Ich danke Euch schonmal für den Input.

Ich werde mich dann wohl für die  Eloop B12-1 entscheiden und mir 3 davon verbauen. Bin ich ja schon sehr gespannt auf das Endergebnis


----------



## stevie4one (3. Juli 2013)

*AW: Wirklich leise Gehäuselüfter*

@KonterSchock: Womit misst du denn deine 30db? Und bitte nicht mit einer Iphone-App. Selbst ein leerer Raum hat einen bestimmten Lautstärkewert. Auch ich habe mich gewundert, warum du 1.500er Lüfter mit 800er vergleichst und dann als Fazit angibst, der schnellere wäre lauter.

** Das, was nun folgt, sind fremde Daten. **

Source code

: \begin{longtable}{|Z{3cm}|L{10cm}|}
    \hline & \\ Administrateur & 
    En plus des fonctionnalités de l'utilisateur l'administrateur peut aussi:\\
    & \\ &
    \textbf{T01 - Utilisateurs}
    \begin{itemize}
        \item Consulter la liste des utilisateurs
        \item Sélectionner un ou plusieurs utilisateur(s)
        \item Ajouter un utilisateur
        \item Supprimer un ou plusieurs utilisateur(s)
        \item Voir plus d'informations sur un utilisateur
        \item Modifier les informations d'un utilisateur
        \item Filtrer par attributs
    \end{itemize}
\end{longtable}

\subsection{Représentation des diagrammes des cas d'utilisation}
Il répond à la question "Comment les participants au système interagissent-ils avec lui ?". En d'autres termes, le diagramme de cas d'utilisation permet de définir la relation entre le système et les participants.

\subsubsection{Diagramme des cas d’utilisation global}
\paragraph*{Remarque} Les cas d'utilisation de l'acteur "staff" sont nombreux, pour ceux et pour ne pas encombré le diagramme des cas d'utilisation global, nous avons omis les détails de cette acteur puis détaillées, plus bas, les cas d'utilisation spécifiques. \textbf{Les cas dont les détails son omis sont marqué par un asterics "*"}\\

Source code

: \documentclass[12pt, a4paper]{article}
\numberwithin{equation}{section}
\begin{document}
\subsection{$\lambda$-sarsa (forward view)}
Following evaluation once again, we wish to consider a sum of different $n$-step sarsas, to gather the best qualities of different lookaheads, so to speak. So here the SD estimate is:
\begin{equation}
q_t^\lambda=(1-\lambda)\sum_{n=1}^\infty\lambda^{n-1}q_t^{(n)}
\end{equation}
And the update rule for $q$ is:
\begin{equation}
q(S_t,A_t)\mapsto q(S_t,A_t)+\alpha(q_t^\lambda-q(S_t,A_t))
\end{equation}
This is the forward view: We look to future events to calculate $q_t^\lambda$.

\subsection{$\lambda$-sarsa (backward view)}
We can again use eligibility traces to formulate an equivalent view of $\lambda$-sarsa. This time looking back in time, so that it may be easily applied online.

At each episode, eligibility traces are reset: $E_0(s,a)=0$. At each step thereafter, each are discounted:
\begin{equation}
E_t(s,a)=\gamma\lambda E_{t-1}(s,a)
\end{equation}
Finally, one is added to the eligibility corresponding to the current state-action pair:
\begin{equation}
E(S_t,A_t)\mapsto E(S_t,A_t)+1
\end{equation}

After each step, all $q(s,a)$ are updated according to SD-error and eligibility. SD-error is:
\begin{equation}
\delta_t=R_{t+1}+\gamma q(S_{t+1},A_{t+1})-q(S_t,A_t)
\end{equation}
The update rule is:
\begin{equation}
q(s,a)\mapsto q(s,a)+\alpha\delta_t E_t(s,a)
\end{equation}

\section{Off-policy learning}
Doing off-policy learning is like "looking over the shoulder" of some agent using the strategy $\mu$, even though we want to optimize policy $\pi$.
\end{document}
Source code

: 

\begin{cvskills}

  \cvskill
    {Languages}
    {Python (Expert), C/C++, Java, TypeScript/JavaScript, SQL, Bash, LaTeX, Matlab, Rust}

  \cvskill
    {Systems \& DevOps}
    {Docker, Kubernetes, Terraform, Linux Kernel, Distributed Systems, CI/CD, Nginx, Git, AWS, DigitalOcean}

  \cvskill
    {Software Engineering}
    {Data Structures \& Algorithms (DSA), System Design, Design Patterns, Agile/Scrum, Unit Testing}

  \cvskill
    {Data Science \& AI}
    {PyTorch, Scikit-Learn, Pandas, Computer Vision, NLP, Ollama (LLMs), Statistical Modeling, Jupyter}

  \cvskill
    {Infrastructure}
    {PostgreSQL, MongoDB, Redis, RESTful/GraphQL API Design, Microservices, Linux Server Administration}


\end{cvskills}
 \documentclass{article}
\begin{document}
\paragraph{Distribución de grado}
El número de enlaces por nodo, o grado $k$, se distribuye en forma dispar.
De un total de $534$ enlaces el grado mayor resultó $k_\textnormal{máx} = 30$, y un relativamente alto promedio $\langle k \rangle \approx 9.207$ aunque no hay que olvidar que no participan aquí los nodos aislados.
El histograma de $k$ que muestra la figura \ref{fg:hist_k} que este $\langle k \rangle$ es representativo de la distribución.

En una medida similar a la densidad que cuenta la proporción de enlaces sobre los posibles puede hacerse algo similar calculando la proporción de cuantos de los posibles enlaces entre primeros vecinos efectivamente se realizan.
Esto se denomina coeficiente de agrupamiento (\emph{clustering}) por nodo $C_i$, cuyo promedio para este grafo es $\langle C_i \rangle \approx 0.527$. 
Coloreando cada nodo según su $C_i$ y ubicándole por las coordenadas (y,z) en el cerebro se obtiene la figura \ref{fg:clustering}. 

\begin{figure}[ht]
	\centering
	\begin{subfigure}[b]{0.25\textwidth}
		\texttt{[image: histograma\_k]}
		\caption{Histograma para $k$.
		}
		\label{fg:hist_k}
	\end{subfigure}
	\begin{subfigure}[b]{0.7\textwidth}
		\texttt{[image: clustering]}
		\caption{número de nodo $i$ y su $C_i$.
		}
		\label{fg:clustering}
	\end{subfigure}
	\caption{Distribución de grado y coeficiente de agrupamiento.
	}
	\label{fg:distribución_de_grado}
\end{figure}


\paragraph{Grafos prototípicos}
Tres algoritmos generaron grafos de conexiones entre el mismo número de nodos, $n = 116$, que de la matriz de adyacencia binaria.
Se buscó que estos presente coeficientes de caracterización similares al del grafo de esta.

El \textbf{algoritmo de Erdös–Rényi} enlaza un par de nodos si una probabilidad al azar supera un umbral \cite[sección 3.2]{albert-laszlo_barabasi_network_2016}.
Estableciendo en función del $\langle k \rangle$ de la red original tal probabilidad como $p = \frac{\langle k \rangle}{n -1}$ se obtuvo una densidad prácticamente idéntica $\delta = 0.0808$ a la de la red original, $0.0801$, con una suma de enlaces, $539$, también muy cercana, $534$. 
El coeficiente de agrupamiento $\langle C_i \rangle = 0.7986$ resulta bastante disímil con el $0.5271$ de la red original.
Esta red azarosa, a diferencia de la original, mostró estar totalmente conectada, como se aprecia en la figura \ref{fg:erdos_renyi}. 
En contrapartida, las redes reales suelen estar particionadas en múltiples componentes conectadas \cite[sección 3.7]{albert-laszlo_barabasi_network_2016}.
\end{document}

Ich kann die Shadow Wings (1.000er) auch empfehlen. Laufen bei mir als CPU-Lüfter auf dem Macho und als Case-Lüfter - alle auf 600 gedrosselt. Ungenutzte Drehzahlen dienen als Reserve für heiße Tage ...


----------



## aliriza (3. Juli 2013)

*AW: Wirklich leise Gehäuselüfter*

Hier mal zwei Tests

[User-Review] Lüfter RoundUp 2012 - 14 Lüfter im Luftrausch - weitere Lüfter folgen

[User-Review] Noiseblocker eLoop’s im Praxistest B12-4, B12-2, B12-PS

SW 2 in der 140 Version sind bis 950 U/min sehr sehr leise. Die 120mm bis 1200 U/min wenns richtung 1300 U/Min hört man sie schon etwas deutlicher, habe selber 2 x 120mm in der front und 2 x 140 hinten sowie unten im Gehäuse. Die Lüfter hört man eigentlich gar nicht, außerdem habe ich 2 Noiseblocker mit 1300 U/Min im deckel laufen und die hört man auch gar nicht.


----------



## KonterSchock (3. Juli 2013)

*AW: Wirklich leise Gehäuselüfter*

@hab die doch runter geregt gehabt, und trotzdem waren die lauter.
ich verlasse mich auf mein gehör. und die bq sw2 wie auf dem bild zu sehen ist sind definitiv lauter als die eloops.

@aliriza 
voll die tests gepostet aber ich sehe kein b12-1.


----------



## aliriza (3. Juli 2013)

*AW: Wirklich leise Gehäuselüfter*

B12-1 habe ich nicht getestet aber habe doch verschiedene Lüfterdrehzahlen getestet. 900 U/Min, 50 % usw. also die 100 U/Min ...


----------



## KonterSchock (3. Juli 2013)

*AW: Wirklich leise Gehäuselüfter*

@aliriza
dann bitte ich dich teste mal die b12-1 und die bq sw2 "wie aufm bild" zu testen. wenn du schon so groß am testen bist dann bitte ich dich genau diesen test zu machen. 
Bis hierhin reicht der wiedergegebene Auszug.